While participating as a facilitating volunteer for an annual National event called Art Break Day organized by Art Is Moving, I met a Taliban veteran living as a homeless person on the streets of Oakland, CA. He told me his mother helped get him out of service to the Taliban and brought him with her when she fled Afghanistan and the Taliban to come to America. In the almost two hours I spent with him drawing at my table in Oakland’s Frank H. Ogawa Plaza, we prayed together and he told me he was a defector, he loved his mother, missed the former beauty of his Country of origin, and that he was “too dirty” to sleep under his mother’s roof so he did outdoor chores for her and slept on the street. What did he draw, you might wonder. He drew a very child-like image of a blue vase filled with red opium poppies. When he finished his drawing he stood up and pushed the drawing across the table towards me, telling me they were for me and that he was leaving to go sweep his mother’s front porch and water her garden. He had one tooth in his mouth that I could see — one of the big front teeth. He was probably around the same age as me and he was obviously grateful to be in this Country regardless of his Nationality or past. A short time after he left a white man also around the same age as me exhibiting signs of meth use sat down at the table. The day was hot and he was wearing a winter coat and had bare feet. As he sat down he placed a box cutter on the table next to his paper and proceeded to draw images of people bleeding from their eyes, mouths and ears. Poverty is a terrible enemy and war is a strange comfort.

 

If you are interested in learning more about the model we are pioneering on The Kitty Pants Ranch I am interested in hearing from you.
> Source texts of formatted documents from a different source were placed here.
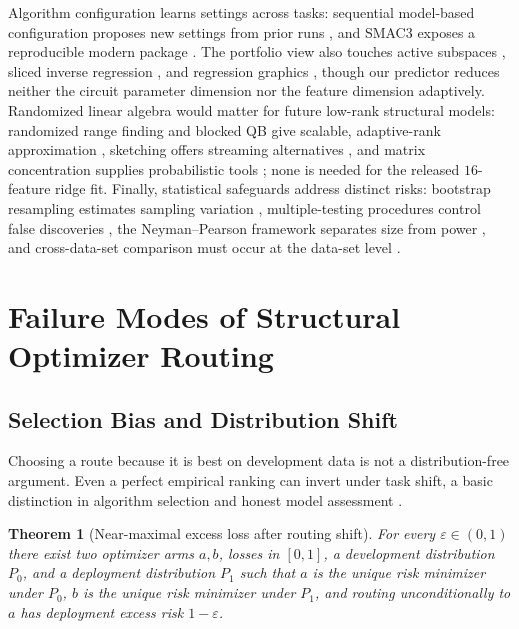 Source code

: \documentclass[aps,prx,reprint,superscriptaddress,floatfix]{revtex4-2}
\newtheorem{theorem}{Theorem}[section]
\begin{document}
Algorithm configuration learns settings across tasks: sequential model-based
configuration proposes new settings from prior runs \citep{hutter2011sequential},
and SMAC3 exposes a reproducible modern package \citep{lindauer2022smac3}.  The
portfolio view also touches active subspaces \citep{constantine2015active},
sliced inverse regression \citep{li1991sliced}, and regression graphics
\citep{cook1998regression}, though our predictor reduces neither the circuit
parameter dimension nor the feature dimension adaptively.  Randomized linear
algebra would matter for future low-rank structural models: randomized range
finding and blocked QB give scalable, adaptive-rank approximation
\citep{halko2011finding,yu2018randqb}, sketching offers streaming alternatives
\citep{woodruff2014sketching,liberty2013simple}, and matrix concentration
supplies probabilistic tools \citep{tropp2015matrix}; none is needed for the
released $16$-feature ridge fit.  Finally, statistical safeguards address
distinct risks: bootstrap resampling estimates sampling variation
\citep{efron1993bootstrap}, multiple-testing procedures control false discoveries
\citep{benjamini1995controlling}, the Neyman--Pearson framework separates size
from power \citep{neyman1933efficient}, and cross-data-set comparison must occur
at the data-set level \citep{demsar2006statistical}.

\section{Failure Modes of Structural Optimizer Routing}

\subsection{Selection Bias and Distribution Shift}

Choosing a route because it is best on development data is not a
distribution-free argument.  Even a perfect empirical ranking can invert under
task shift, a basic distinction in algorithm selection and honest model
assessment \citep{rice1976selection,cawley2010overfitting}.

\begin{theorem}[Near-maximal excess loss after routing shift]
\label{thm:shift}
For every $\varepsilon\in(0,1)$ there exist two optimizer arms $a,b$, losses in
$[0,1]$, a development distribution $P_0$, and a deployment distribution $P_1$
such that $a$ is the unique risk minimizer under $P_0$, $b$ is the unique risk
minimizer under $P_1$, and routing unconditionally to $a$ has deployment excess
risk $1-\varepsilon$.
\end{theorem}
\end{document}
I am open to consultation and the possibility of networking with other Americans looking for new and sustainable ideas for personal and public economic stability that truly aims to support the US veteran community and women. Isn’t it a terrible truth that it is taking a virus to heal the wounds of Global greed? What did Steven have to say about his experience to date with The Kitty Pants Ranch? He said he was very “grateful for the opportunity.” And I am grateful to have both he and Deanna as part of our burgeoning community and culture.